VSL. Visual-spatial learner. Whole-to-parts learner. FRUSTRATING. All fabulous synonyms. ;) Do any of these situations sound familiar?
Douglas can figure out complex geometric ideas in his head,
but struggles to remember 6+2.
Kathy can spend hours every day building complex structures
out of Legos, but can’t spell “Lego.”
Leila knows every species of frog by name and can tell you
various characteristics from memory. She can’s tell a noun from a verb with ten
minutes of lead time.
Marcus can read very well and explain what he reads.
However, his standardized test scores are abysmal.
Mya has been working on subtraction for a year and still
gets upset when given 10-8. She can figure out 10 times 8 instantly.

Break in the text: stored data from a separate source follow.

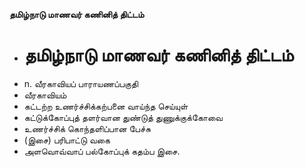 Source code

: **தமிழ்நாடு மாணவர் கணினித் திட்டம்**
- # தமிழ்நாடு மாணவர் கணினித் திட்டம்
- n. வீரகாவியப் பாராயணப்பகுதி
- வீரகாவியம்
- கட்டற்ற உணர்ச்சிக்கற்பனை வாய்ந்த செய்யுள்
- கட்டுக்கோப்புத் தளர்வான துண்டுத் துணுக்குக்கோவை
- உணர்ச்சிக் கொந்தளிப்பான பேச்சு
- (இசை) பரிபாட்டு வகை
- அளவொவ்வாப் பல்கோப்புக் கதம்ப இசை.

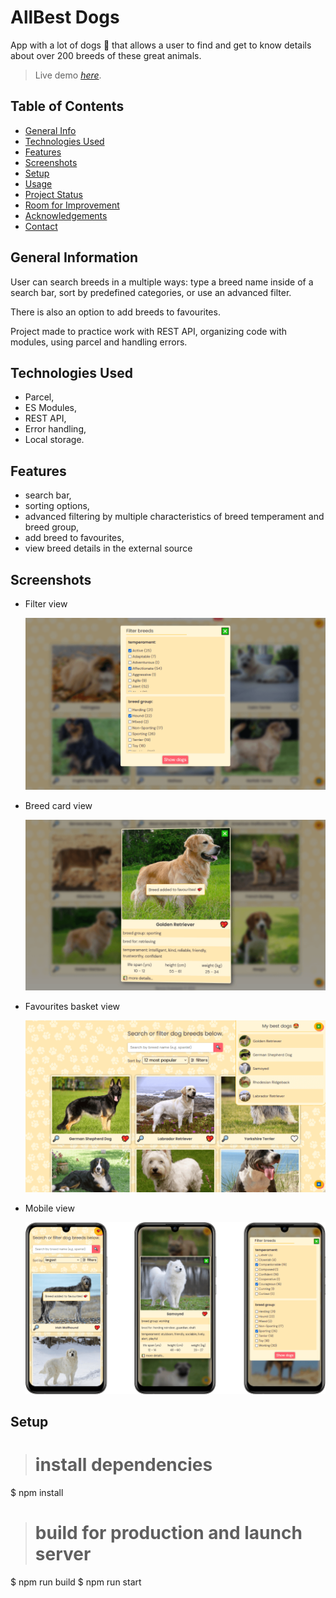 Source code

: # AllBest Dogs

App with a lot of dogs 🐶 that allows a user to find and get to know details about over 200 breeds of these great animals.

> Live demo [_here_](https://allbestdogs.netlify.app/).

## Table of Contents

- [General Info](#general-information)
- [Technologies Used](#technologies-used)
- [Features](#features)
- [Screenshots](#screenshots)
- [Setup](#setup)
- [Usage](#usage)
- [Project Status](#project-status)
- [Room for Improvement](#room-for-improvement)
- [Acknowledgements](#acknowledgements)
- [Contact](#contact)
<!-- * [License](#license) -->

## General Information

User can search breeds in a multiple ways: type a breed name inside of a search bar, sort by predefined categories, or use an advanced filter.

There is also an option to add breeds to favourites.

Project made to practice work with REST API, organizing code with modules, using parcel and handling errors.

## Technologies Used

- Parcel,
- ES Modules,
- REST API,
- Error handling,
- Local storage.

## Features

- search bar,
- sorting options,
- advanced filtering by multiple characteristics of breed temperament and breed group,
- add breed to favourites,
- view breed details in the external source

## Screenshots

- Filter view

  ![Example screenshot](src/imgs/screenshot-1.png)

- Breed card view

  ![Example screenshot](src/imgs/screenshot-2.png)

- Favourites basket view

  ![Example screenshot](src/imgs/screenshot-3.png)

- Mobile view

  ![Example screenshot](src/imgs/screenshot-4.png)

## Setup

> # install dependencies

$ npm install

> # build for production and launch server

$ npm run build
$ npm run start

Connor writes amazing inventive stories with interesting
plots and rich characters. Asking him to write two sentences in school with
proper capitalization and spelling is like pulling teeth.
Dee spends hours outside catching bugs, waiting for spiders
to emerge and catching dragonflies by their tails. She can’t sit still for more
than two minutes indoors.
Welcome to life with a VSL.
Many gifted children are “visual-spatial learners.” They
don’t see the world quite like the standard, linear, left-brained thinker. They
see the world in pictures. They see the big picture clearly. They often grasp
large and complicated issues in an instant. It’s the details that often trouble
them. Here’s a basic overview followed by a subject breakdown. (NOTE: Not every
single thing here will apply to every single VSL child!! As in all things,
there are individual differences and variants! Your child may not work quite
like the classic VSL child. Pick what does help and go with that.)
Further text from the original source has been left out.